Plenty of hard graph problems are solvable in polynomial time on graphs of bounded treewidth. Indeed, textbooks typically use e.g. independet set as an example, which is a local problem. Roughly, a local problem is a problem whose solution can be verified by examining some small neighborhood of every vertex.
Interestingly, even problems (such as Hamiltonian path) of a global nature can still be solved efficiently for bounded treewidth graphs. For such problems, usual dynamic programming algorithms have to keep track of all the ways in which the solution can traverse the corresponding separator of the tree decomposition (see e.g. [1]). Randomized algorithms (based on so-called cut'n'count) were given in [1], and improved (even deterministic) algorithms were developed in [2].
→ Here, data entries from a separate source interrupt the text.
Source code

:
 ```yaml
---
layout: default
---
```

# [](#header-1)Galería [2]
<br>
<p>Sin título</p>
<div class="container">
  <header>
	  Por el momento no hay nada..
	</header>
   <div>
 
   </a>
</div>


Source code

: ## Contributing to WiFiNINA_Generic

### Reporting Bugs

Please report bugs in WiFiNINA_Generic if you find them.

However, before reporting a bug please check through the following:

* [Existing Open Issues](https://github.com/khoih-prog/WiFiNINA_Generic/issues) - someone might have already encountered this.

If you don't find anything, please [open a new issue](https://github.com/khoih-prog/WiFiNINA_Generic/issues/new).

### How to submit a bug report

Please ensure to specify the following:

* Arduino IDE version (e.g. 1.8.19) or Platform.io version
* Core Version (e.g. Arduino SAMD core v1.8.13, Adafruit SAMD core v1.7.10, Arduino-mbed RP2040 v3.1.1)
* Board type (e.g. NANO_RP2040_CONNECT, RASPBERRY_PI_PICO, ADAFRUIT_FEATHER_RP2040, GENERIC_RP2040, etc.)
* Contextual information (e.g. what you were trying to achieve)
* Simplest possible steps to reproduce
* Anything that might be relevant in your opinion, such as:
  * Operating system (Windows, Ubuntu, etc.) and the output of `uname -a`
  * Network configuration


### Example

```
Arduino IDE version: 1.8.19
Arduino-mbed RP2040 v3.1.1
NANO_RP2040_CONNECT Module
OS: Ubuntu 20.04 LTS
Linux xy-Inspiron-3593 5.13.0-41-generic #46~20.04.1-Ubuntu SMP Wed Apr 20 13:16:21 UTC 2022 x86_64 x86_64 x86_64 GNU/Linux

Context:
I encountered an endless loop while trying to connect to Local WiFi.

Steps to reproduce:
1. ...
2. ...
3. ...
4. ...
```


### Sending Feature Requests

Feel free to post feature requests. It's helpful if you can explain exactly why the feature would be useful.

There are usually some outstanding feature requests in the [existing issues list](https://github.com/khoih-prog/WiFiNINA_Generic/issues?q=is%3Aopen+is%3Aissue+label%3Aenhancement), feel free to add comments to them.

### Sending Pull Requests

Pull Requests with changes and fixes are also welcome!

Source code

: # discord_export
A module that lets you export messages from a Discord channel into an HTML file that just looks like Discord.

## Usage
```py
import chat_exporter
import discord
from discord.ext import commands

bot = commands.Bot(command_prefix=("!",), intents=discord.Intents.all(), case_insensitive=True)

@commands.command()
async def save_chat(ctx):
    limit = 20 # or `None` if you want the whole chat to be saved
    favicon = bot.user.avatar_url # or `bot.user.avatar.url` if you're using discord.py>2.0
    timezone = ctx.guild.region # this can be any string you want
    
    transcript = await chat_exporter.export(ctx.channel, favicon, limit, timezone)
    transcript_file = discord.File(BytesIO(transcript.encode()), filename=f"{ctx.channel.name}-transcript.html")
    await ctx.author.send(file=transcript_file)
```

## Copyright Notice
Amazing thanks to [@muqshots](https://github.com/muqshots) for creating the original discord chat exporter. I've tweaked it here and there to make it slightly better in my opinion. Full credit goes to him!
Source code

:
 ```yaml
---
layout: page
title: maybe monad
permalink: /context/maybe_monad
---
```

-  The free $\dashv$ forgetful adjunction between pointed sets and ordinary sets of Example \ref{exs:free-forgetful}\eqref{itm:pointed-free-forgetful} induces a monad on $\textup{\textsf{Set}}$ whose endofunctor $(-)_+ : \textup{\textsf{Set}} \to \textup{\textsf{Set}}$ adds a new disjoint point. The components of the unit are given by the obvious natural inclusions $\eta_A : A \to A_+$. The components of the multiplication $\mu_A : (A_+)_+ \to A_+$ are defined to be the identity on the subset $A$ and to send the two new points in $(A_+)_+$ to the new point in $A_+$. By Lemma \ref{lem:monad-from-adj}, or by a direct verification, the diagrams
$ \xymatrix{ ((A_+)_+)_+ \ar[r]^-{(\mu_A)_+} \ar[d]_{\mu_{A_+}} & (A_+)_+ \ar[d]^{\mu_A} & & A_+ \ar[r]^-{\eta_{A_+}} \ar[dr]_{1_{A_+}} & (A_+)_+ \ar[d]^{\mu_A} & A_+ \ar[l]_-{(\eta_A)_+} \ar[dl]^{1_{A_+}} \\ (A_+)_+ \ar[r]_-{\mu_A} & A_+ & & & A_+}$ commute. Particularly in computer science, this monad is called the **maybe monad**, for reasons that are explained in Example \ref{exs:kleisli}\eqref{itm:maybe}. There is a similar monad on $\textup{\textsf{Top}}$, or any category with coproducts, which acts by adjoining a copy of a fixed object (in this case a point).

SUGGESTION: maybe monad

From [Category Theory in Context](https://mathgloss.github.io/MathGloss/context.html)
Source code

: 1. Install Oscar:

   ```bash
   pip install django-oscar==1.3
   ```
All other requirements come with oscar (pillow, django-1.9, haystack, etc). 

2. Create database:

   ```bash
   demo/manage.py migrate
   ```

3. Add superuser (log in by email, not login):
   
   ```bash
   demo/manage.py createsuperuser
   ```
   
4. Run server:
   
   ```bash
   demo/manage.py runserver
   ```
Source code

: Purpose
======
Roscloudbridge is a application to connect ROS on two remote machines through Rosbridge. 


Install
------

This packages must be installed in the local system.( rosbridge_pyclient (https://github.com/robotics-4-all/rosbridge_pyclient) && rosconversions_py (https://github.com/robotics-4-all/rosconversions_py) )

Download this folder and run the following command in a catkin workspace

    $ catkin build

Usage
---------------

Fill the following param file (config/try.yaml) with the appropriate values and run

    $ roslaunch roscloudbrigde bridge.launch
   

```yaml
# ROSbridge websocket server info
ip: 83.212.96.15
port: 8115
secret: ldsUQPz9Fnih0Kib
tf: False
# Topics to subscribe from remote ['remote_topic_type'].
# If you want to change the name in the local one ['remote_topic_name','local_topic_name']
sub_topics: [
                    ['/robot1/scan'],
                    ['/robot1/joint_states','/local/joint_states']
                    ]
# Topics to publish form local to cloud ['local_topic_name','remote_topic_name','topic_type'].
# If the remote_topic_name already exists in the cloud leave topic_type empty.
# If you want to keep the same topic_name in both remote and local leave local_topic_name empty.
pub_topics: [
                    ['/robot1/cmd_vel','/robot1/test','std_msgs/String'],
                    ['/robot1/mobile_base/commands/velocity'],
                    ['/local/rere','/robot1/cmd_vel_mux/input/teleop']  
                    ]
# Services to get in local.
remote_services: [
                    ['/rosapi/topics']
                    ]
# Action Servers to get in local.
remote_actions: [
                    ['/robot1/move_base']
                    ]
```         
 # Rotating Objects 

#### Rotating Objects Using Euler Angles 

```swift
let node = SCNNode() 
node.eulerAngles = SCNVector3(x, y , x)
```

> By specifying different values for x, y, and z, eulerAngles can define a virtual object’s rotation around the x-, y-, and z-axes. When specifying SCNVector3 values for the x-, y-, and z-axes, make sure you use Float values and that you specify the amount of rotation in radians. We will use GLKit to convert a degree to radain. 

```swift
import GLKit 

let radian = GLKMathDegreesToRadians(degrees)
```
I don't know if it's fair to say that many, but at least some global problems can be solved efficiently for graphs of bounded treewidth. So what about problems that remain hard on such graphs? I'm assuming they are also of a global nature, but what else? What separates these hard global problems from global problems that can be solved efficiently? For instance, how and why would known methods fail to give us efficient algorithms for them?
For example, one could consider the following problem(s):
Edge precoloring extension Given a graph $G$ with some edges colored, decide if this coloring can be extended to a proper $k$-edge-coloring of the graph $G$.
Edge precoloring extension (and its list edge coloring variant) is NP-complete for bipartite series-parallel graphs [3] (such graphs have treewidth at most 2).
Minimum sum edge coloring Given a graph $G=(V,E)$, find an edge-coloring $\chi : E \to \mathbb{N}$ such that if $e_1$ and $e_2$ have a common vertex, then $\chi(e_1) \neq \chi(e_2)$. The objective is to minimize $E'_\chi(E) = \sum_{e \in E} \chi(e)$, the sum of the coloring.
In other words, we have to assign positive integers to the edges of a graph such that adjacent edges receive different integers and the sum of the assigned numbers is minimal. This problem is NP-hard for partial 2-trees [4] (i.e. graphs of treewidth at most 2).
Other such hard problems include the edge-disjoint paths problem, the subgraph isomorphism problem, and the bandwidth problem (see e.g. [5] and the references therein). For problems that remain hard even on trees, see this question.